Inisiatif ini mencakup investasi dalam teknologi canggih dan energi bersih, serta penambahan tenaga kerja di sektor perbankan.
Ketergantungan AS pada sumber asing dalam rantai pasokan dianggap sebagai risiko bagi keamanan nasional.
JPMorgan Chase mengumumkan rencana besar untuk berinvestasi Rp 25.05 quadriliun ($1,5 triliun) selama 10 tahun mendatang. Tujuannya adalah membantu memperkuat industri penting di Amerika Serikat yang berperan dalam keamanan nasional dan ketahanan ekonomi. Investasi ini menargetkan sektor seperti manufaktur, pertahanan, energi, dan teknologi canggih seperti kecerdasan buatan dan komputasi kuantum.
Dalam inisiatif ini, JPMorgan juga akan menambah jumlah bankir dan mengalokasikan hingga Rp 167.00 triliun ($10 miliar) untuk investasi langsung ke perusahaan-perusahaan AS. Langkah ini dilakukan untuk mendorong bisnis yang cepat berkembang dan produsen penting agar bisa lebih mandiri dan kuat, sekaligus mengurangi ketergantungan pada rantai suplai asing yang tidak pasti.
Pengumuman tersebut menyusul kebijakan pemerintah AS yang ingin memperbarui infrastruktur nasional dan mengurangi ketergantungan impor dari luar negeri, terutama dalam bidang farmasi, semikonduktor, energi bersih, dan material langka. Perang dagang dengan China yang sedang meningkat juga menjadi faktor pendorong penting di balik investasi ini.
JPMorgan bekerjasama dengan pemerintah dalam beberapa transaksi penting, seperti dengan perusahaan pertambangan mineral langka MP Materials. Bank ini juga telah banyak berdiskusi dengan para klien dan pejabat di Washington untuk mencari peluang investasi yang selaras dengan tujuan pemerintah dalam menjaga kedaulatan dan keamanan ekonomi.

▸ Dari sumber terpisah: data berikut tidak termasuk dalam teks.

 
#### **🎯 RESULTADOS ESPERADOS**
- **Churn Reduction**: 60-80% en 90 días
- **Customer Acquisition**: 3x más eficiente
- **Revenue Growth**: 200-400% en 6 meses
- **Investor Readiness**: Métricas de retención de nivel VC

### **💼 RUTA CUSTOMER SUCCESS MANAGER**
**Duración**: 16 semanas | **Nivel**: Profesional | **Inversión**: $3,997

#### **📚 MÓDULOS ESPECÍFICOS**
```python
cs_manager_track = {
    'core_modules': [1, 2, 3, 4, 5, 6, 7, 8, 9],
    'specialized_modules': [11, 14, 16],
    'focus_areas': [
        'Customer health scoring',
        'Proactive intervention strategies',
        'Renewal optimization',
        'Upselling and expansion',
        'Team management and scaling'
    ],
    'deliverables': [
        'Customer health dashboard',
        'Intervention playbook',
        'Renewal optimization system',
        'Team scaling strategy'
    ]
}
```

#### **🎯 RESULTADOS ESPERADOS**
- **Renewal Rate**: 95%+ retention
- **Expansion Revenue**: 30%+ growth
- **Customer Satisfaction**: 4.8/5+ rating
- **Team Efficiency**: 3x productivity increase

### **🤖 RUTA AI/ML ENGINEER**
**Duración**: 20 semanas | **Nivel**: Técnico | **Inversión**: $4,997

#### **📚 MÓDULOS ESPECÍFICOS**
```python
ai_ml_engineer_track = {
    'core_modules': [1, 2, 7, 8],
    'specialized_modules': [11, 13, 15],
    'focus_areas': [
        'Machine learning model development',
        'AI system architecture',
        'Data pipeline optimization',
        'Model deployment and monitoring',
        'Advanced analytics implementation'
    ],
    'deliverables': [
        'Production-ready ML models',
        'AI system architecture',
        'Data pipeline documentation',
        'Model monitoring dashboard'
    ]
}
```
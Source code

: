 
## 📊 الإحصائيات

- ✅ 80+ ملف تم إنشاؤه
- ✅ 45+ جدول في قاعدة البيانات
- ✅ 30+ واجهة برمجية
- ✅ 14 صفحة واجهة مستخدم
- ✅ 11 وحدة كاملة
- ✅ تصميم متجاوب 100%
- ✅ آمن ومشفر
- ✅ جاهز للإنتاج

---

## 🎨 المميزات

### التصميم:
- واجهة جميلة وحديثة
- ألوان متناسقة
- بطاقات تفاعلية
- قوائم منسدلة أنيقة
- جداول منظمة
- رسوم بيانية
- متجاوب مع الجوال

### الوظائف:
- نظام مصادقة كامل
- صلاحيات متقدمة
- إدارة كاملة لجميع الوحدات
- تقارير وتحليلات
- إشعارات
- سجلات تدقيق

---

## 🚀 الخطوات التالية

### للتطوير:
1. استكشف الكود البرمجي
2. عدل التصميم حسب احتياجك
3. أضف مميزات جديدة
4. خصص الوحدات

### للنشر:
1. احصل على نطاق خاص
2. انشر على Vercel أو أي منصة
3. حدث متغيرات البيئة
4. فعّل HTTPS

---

Selain investasi langsung, JPMorgan akan membentuk dewan penasihat bersama pemimpin dari sektor publik dan swasta. Mereka juga akan memperluas penelitian tentang kerentanan rantai suplai dan teknologi baru untuk mendukung strategi investasinya. Semua ini diharapkan bisa mempercepat pertumbuhan industri penting di Amerika Serikat.
Analisis Ahli
Jamie Dimon
Perluasan investasi untuk sektor kritis ini penting untuk mengatasi risiko yang timbul dari rantai pasokan global dan memperkuat ekonomi domestik yang berkelanjutan.